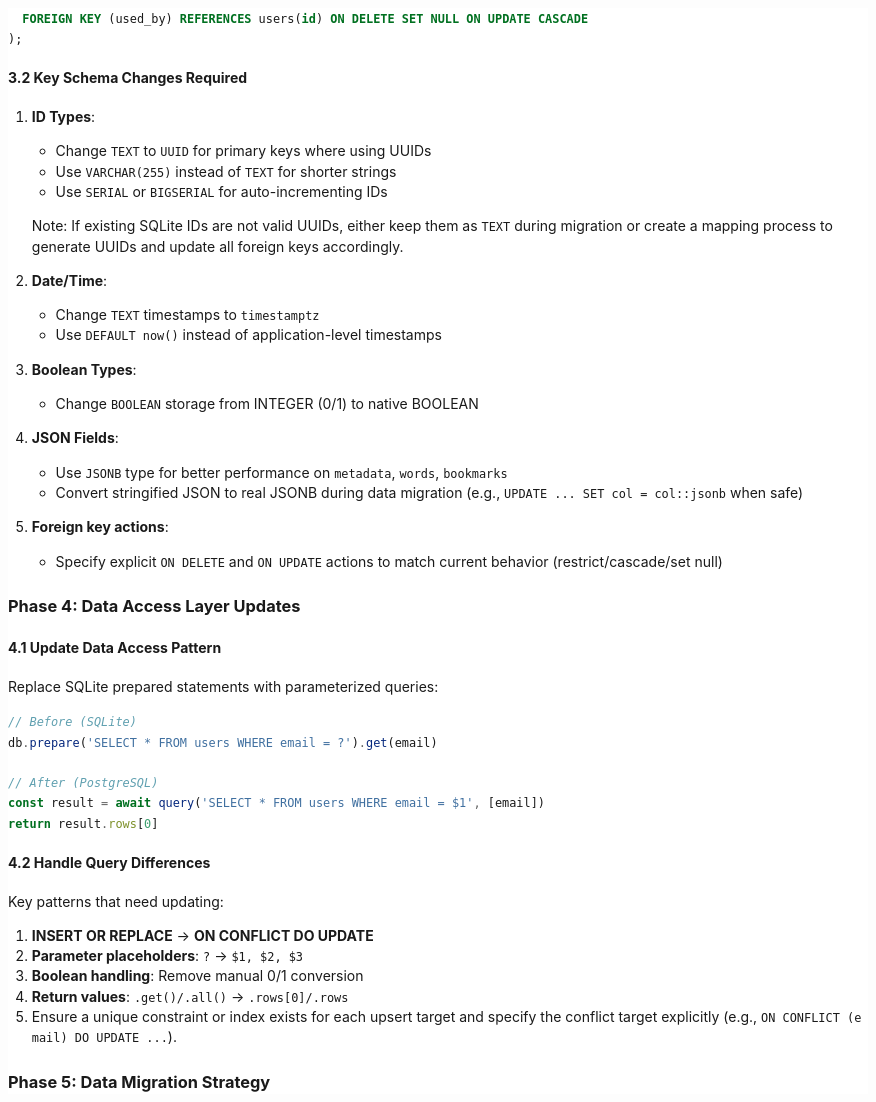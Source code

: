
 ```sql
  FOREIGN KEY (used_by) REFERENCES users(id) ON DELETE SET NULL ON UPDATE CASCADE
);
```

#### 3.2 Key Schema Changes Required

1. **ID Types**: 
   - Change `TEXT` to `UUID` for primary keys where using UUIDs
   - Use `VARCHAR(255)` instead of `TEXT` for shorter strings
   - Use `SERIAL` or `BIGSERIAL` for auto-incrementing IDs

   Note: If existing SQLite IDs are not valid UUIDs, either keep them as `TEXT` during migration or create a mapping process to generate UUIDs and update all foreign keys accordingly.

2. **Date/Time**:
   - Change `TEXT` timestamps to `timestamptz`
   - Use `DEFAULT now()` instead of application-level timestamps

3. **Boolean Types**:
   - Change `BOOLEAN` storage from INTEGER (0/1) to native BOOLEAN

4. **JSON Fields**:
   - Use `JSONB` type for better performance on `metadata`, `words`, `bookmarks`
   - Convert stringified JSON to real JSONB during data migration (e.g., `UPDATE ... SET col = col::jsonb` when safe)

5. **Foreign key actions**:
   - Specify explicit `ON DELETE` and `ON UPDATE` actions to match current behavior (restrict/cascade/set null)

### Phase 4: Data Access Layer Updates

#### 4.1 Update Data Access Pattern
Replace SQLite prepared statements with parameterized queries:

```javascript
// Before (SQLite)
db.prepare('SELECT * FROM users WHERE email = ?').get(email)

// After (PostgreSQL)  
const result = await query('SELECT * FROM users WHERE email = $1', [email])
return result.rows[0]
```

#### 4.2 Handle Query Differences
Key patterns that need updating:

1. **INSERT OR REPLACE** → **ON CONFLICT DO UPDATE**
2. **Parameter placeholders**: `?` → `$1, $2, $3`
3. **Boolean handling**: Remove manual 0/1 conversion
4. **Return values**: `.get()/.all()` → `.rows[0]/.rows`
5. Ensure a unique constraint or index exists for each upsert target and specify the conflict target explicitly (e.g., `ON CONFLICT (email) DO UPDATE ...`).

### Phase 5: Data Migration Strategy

..............................

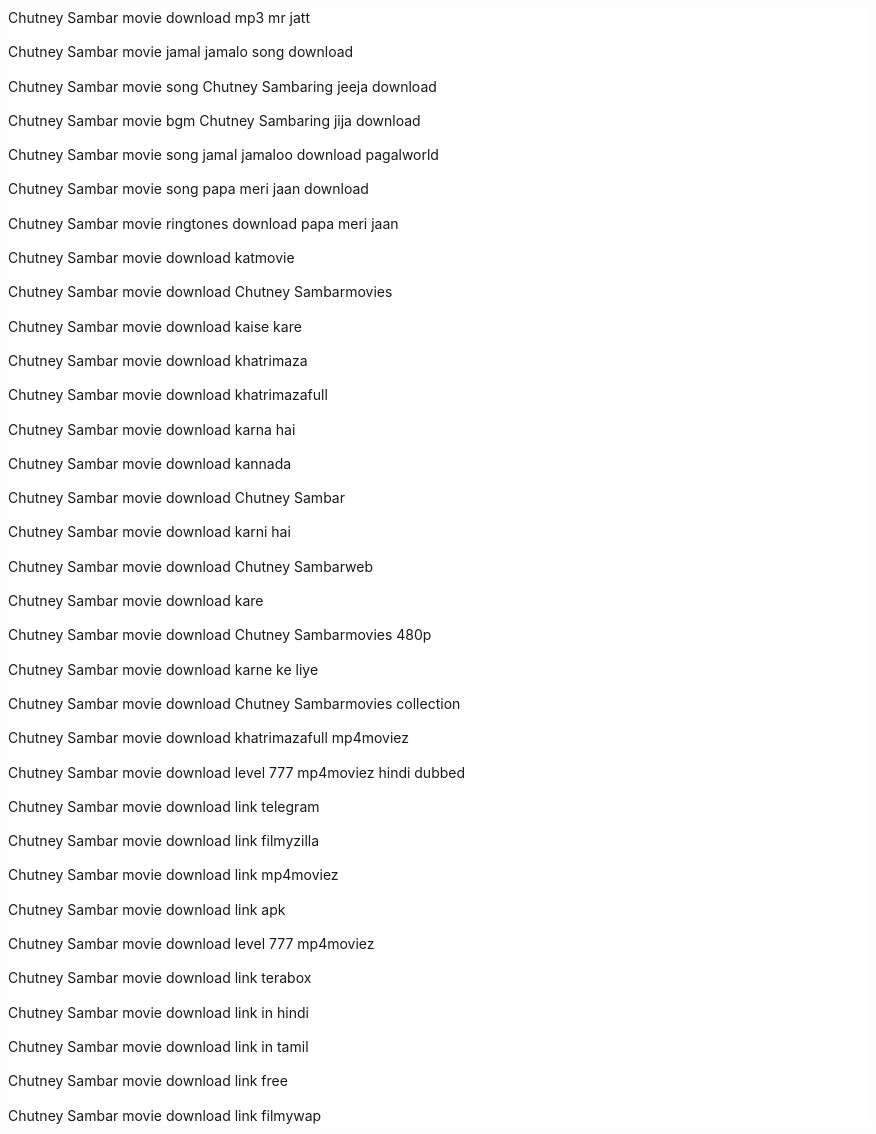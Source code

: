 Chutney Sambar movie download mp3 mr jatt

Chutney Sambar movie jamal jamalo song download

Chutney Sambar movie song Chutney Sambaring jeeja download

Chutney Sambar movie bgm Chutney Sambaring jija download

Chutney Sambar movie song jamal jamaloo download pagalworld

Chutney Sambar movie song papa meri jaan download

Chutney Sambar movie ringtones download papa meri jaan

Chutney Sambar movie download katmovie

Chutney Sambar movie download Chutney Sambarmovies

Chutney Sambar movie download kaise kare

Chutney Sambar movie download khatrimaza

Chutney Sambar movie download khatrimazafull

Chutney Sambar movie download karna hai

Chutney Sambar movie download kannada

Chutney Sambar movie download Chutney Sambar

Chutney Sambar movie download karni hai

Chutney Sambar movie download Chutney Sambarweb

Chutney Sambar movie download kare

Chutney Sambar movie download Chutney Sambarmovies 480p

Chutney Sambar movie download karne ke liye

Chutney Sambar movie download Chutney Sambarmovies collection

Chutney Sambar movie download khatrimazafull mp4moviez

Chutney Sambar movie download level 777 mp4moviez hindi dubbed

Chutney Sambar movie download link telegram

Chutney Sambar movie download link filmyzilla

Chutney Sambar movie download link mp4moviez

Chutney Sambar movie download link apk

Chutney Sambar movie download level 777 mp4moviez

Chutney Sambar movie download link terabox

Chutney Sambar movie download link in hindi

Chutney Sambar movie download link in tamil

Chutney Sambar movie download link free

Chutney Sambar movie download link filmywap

..............................

- WHAT YOU HAVE TO DO
Could you reproduce, exactly, every line above from the line with "Chutney Sambar movie download link in hindi" to the line with "Chutney Sambar movie download link filmywap", and no other line? Both ends count.

- RESULT
Chutney Sambar movie download link in hindi

Chutney Sambar movie download link in tamil

Chutney Sambar movie download link free

Chutney Sambar movie download link filmywap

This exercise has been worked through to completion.